We have recently made a number of extensions to the emulator, including loadable packet schedulers, support for better MAC layer modeling, the inclusion in PlanetLab, and development of Linux and Windows versions in addition to the native FreeBSD and Mac OS X ones.
The goal of this paper is to present in detail the current features of Dummynet, compare it with other emulation solutions, and discuss what operating conditions should be considered and what kind of accuracy to expect when using an emulation system.
This paper comes from the authors of Dummynet, one of the more widely used link emulation tools. In this CCR paper, the authors provide an update on some of the revisions that have been made to the tool. This paper also represents a re-submission of an earlier rejected CCR submission.

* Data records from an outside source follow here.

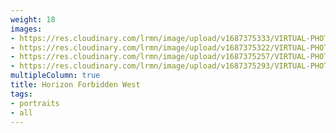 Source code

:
 ```yaml
---
weight: 18
images:
- https://res.cloudinary.com/lrmn/image/upload/v1687375333/VIRTUAL-PHOTOGRAPHY/hfw/lrmn-aloy_104_xsmwg8.jpg
- https://res.cloudinary.com/lrmn/image/upload/v1687375322/VIRTUAL-PHOTOGRAPHY/hfw/lrmn-aloy_84_ugm9dc.jpg
- https://res.cloudinary.com/lrmn/image/upload/v1687375257/VIRTUAL-PHOTOGRAPHY/hfw/lrmn-aloy_23_wtke30.png
- https://res.cloudinary.com/lrmn/image/upload/v1687375293/VIRTUAL-PHOTOGRAPHY/hfw/lrmn-aloy_32_mekvwq.jpg
multipleColumn: true
title: Horizon Forbidden West
tags:
- portraits
- all
---
```

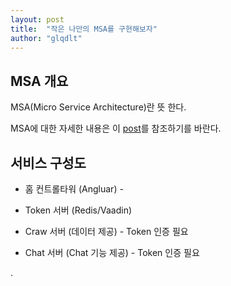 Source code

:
 ```yaml
---
layout: post
title:  "작은 나만의 MSA를 구현해보자"
author: "glqdlt"
---
```


## MSA 개요

MSA(Micro Service Architecture)란 뜻 한다. 

MSA에 대한 자세한 내용은 이 [post]()를 참조하기를 바란다.

## 서비스 구성도

* 홈 컨트롤타워 (Angluar) - 

* Token 서버 (Redis/Vaadin)

* Craw 서버 (데이터 제공) - Token 인증 필요

* Chat 서버 (Chat 기능 제공) - Token 인증 필요


.
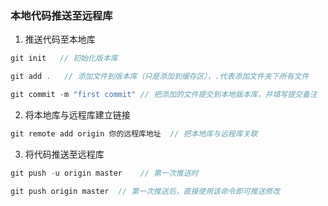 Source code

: ### 本地代码推送至远程库

1. 推送代码至本地库
 ```c
git init   // 初始化版本库

git add .   // 添加文件到版本库（只是添加到缓存区），.代表添加文件夹下所有文件 

git commit -m "first commit" // 把添加的文件提交到本地版本库，并填写提交备注
```
2. 将本地库与远程库建立链接
```c
git remote add origin 你的远程库地址  // 把本地库与远程库关联
```

3. 将代码推送至远程库
```c
git push -u origin master    // 第一次推送时

git push origin master  // 第一次推送后，直接使用该命令即可推送修改
``` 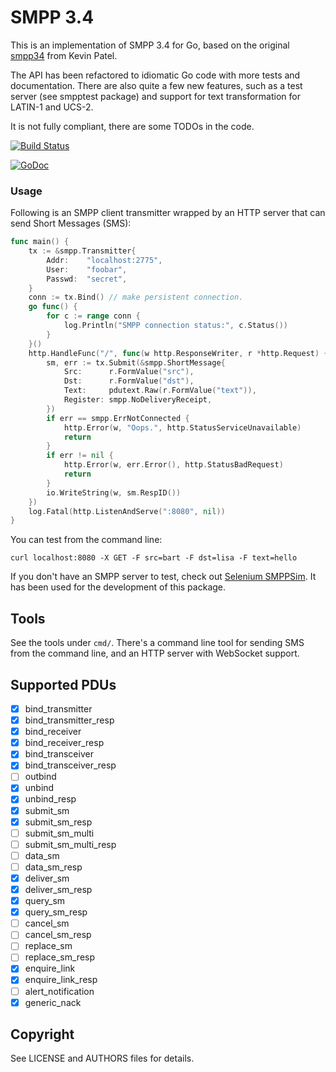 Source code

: # SMPP 3.4

This is an implementation of SMPP 3.4 for Go, based on the original
[smpp34](https://github.com/CodeMonkeyKevin/smpp34) from Kevin Patel.

The API has been refactored to idiomatic Go code with more tests
and documentation. There are also quite a few new features, such
as a test server (see smpptest package) and support for text
transformation for LATIN-1 and UCS-2.

It is not fully compliant, there are some TODOs in the code.

[![Build Status](https://secure.travis-ci.org/fiorix/go-smpp.png)](https://travis-ci.org/fiorix/go-smpp)

[![GoDoc](https://godoc.org/github.com/fiorix/go-smpp?status.svg)](https://godoc.org/github.com/fiorix/go-smpp)

### Usage

Following is an SMPP client transmitter wrapped by an HTTP server
that can send Short Messages (SMS):

```go
func main() {
	tx := &smpp.Transmitter{
		Addr:    "localhost:2775",
		User:    "foobar",
		Passwd:  "secret",
	}
	conn := tx.Bind() // make persistent connection.
	go func() {
		for c := range conn {
			log.Println("SMPP connection status:", c.Status())
		}
	}()
	http.HandleFunc("/", func(w http.ResponseWriter, r *http.Request) {
		sm, err := tx.Submit(&smpp.ShortMessage{
			Src:      r.FormValue("src"),
			Dst:      r.FormValue("dst"),
			Text:     pdutext.Raw(r.FormValue("text")),
			Register: smpp.NoDeliveryReceipt,
		})
		if err == smpp.ErrNotConnected {
			http.Error(w, "Oops.", http.StatusServiceUnavailable)
			return
		}
		if err != nil {
			http.Error(w, err.Error(), http.StatusBadRequest)
			return
		}
		io.WriteString(w, sm.RespID())
	})
	log.Fatal(http.ListenAndServe(":8080", nil))
}
```

You can test from the command line:

	curl localhost:8080 -X GET -F src=bart -F dst=lisa -F text=hello

If you don't have an SMPP server to test, check out
[Selenium SMPPSim](http://www.seleniumsoftware.com/downloads.html).
It has been used for the development of this package.

## Tools

See the tools under `cmd/`. There's a command line tool for sending
SMS from the command line, and an HTTP server with WebSocket support.

## Supported PDUs

- [x] bind_transmitter
- [x] bind_transmitter_resp
- [x] bind_receiver
- [x] bind_receiver_resp
- [x] bind_transceiver
- [x] bind_transceiver_resp
- [ ] outbind
- [x] unbind
- [x] unbind_resp
- [x] submit_sm
- [x] submit_sm_resp
- [ ] submit_sm_multi
- [ ] submit_sm_multi_resp
- [ ] data_sm
- [ ] data_sm_resp
- [x] deliver_sm
- [x] deliver_sm_resp
- [x] query_sm
- [x] query_sm_resp
- [ ] cancel_sm
- [ ] cancel_sm_resp
- [ ] replace_sm
- [ ] replace_sm_resp
- [x] enquire_link
- [x] enquire_link_resp
- [ ] alert_notification
- [x] generic_nack

## Copyright

See LICENSE and AUTHORS files for details.
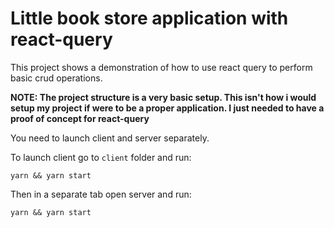 # Little book store application with react-query

This project shows a demonstration of how to use react query to perform basic crud operations.

**NOTE: The project structure is a very basic setup. This isn't how i would setup my project if were to be a proper application. I just needed to have a proof of concept for react-query**

You need to launch client and server separately.

To launch client go to `client` folder and run:

```
yarn && yarn start
```

Then in a separate tab open server and run:

```
yarn && yarn start
```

In the feedback provided by the first set of reviewers, a couple of weaknesses were noted. The authors have provided an excellent example of how to respond to reviewer comments, make changes, and now have a paper that provides quite a bit of useful information and is worth including in this issue of CCR. The first round of reviews and how the authors have fixed the paper are particularly illuminating as to what have become strengths of the paper.
In the first version of the paper, the authors missed a couple of key pieces of related work (isn't that always the case!). Given that the state-of-the-art in network evaluation has evolved and there are now a much broader array of simulation, emulation, and testbed techniques for evaluating proposed algorithms, the authors really needed to provide more background. This background is important given that this paper serves as a nice introduction for new researchers to the field. This paper serves as a brief, but concise survey of the breadth of available techniques. The authors addressed the original weakness nicely, even including some of the specific tools mentioned by the reviewers in the first round.
Given that the variety of available techniques, which are nicely surveyed in this paper, one of the most important questions to answer is which of the techniques are most accurate and how does Dummynet stack up in comparison. This question is clearly a difficult one to answer; is something that is beyond the scope of this paper; but one that the reviewers felt needed to be addressed in some way for the paper to be complete. The authors have added additional details to Section 4 (“Accuracy and Performance”), and have done a commendable job in addressing this topic as much as possible within the limits of the current paper.
Of course, given that evaluation techniques will continue to evolve, and given that evaluation is fundamental to evaluating the quality of a contribution to the field, there is certainly room for additional work to design new evaluation techniques and platforms while also evaluating which are the most effective.